Bosses at Nationwide Building Society have announced 23 commercial property closures will take place by August in an attempt to combat the economic downturn. This follows the axing of 13 commercial property branches last year, most of which affected commercial properties in deprived areas of south-east London.
However, it is not only commercial properties under the brand name of Nationwide that will be liquidated. The group also acquired Derbyshire Building Society, Cheshire Building Society and Dunfermline Building Society between the years of 2008 and 2009, following a turbulent time for financial commercial properties following the crisis that forced the demise of Northern Rock.
Nine Nationwide commercial properties will be closed in various counties across the UK, as they have become unprofitable and the company would prefer to redistribute funds to more successful areas. Additionally, ten Derbyshire Building Society commercial properties, a third of all commercial properties under the umbrella, will also be closed.
Meanwhile, three Cheshire Building Society commercial properties will be shut down, bringing the total to 23 closures, including one Dunfermline Building Society commercial property. This will come as a blow to staff there after being reassured their jobs were safe when Nationwide rescued the ailing business in 2009.
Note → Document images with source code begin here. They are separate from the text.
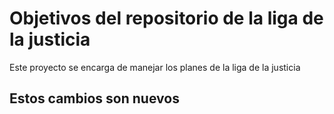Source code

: # Objetivos del repositorio de la liga de la justicia

Este proyecto se encarga de manejar los planes de la liga de la justicia


## Estos cambios son nuevos

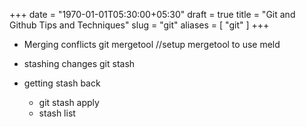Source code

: +++
date = "1970-01-01T05:30:00+05:30"
draft = true
title = "Git and Github Tips and Techniques"
slug = "git"
aliases = [
	"git"
]
+++
- Merging conflicts 
git mergetool  //setup mergetool to use meld

- stashing changes
git stash

- getting stash back 
    - git stash apply
    - stash list
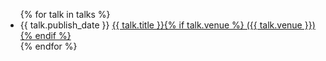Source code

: <!--
title: Talks
description: Conferences, interviews, podcasts, screencasts, etc.
kind: section
-->


<ul class="chronological-list">
  {% for talk in talks %}
    <li class="chronological-item">
      <span class="chronological-date" data-date="{{ talk.publish_date }}" data-format="%Y %b %d">{{ talk.publish_date }}</span>
      <a class="chronological-link" href="{{ talk.href }}">{{ talk.title }}{% if talk.venue %} ({{ talk.venue }}){% endif %}</a>
    </li>
  {% endfor %}
</ul>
The reason for the mass closures has been put down to “streamlining”, as in a statement the company claimed that their customers would not be adversely affected by the commercial property closures. They said; “Where Cheshire and Derbyshire closures are happening, there is another Nationwide branch nearby.
“The average distance to the next nearest branch is two and a half miles. We constantly review our network and the viability of staying open in a particular location or property.”
This is the latest cutback to be revealed by the mutual savings group, but as yet no revelations about the number of staff expected to be made redundant due to the closures have been made. As well as the 13 commercial property closures last year, chief executive Graham Beale announced the dissolution of Nationwide’s network of agencies, claiming unprofitability.
These plans were announced in 2010, and meant that external commercial property companies, such as solicitor or estate agent offices, would no longer be able to operate a Nationwide building society counter within their premises.
Yet, surprisingly, it seems that Nationwide is not to be the next victim of the recession, as profits for the 2011-2012 financial year actually rose. In 2010-2011, the commercial property company made a profit of £276 million, but this was on the up in April of this year, when the business posted a pre-tax profit of £304 million.
However, Derek French, who runs the Campaign for Community Banking, believes that the 23 commercial property closures could actually cause significant damage to the company, losing money rather than saving it on unprofitable commercial properties.
He says; “Increasingly, financial institutions are being ‘accountancy-driven’ and are under cost constraints. But when the decision is made to close a branch it has wide-reaching implications.
“As Nationwide did not change the brands of Cheshire, Derbyshire or Dunfermline when it took them over, many customers will have been unaware of the changes.
“Now their branch will be going and they won’t really understand why.”
Are you a customer of Nationwide, Derbyshire, Cheshire or Dunfermline Building Society commercial properties? Were you aware of the Nationwide takeover, and will the commercial property closures affect you?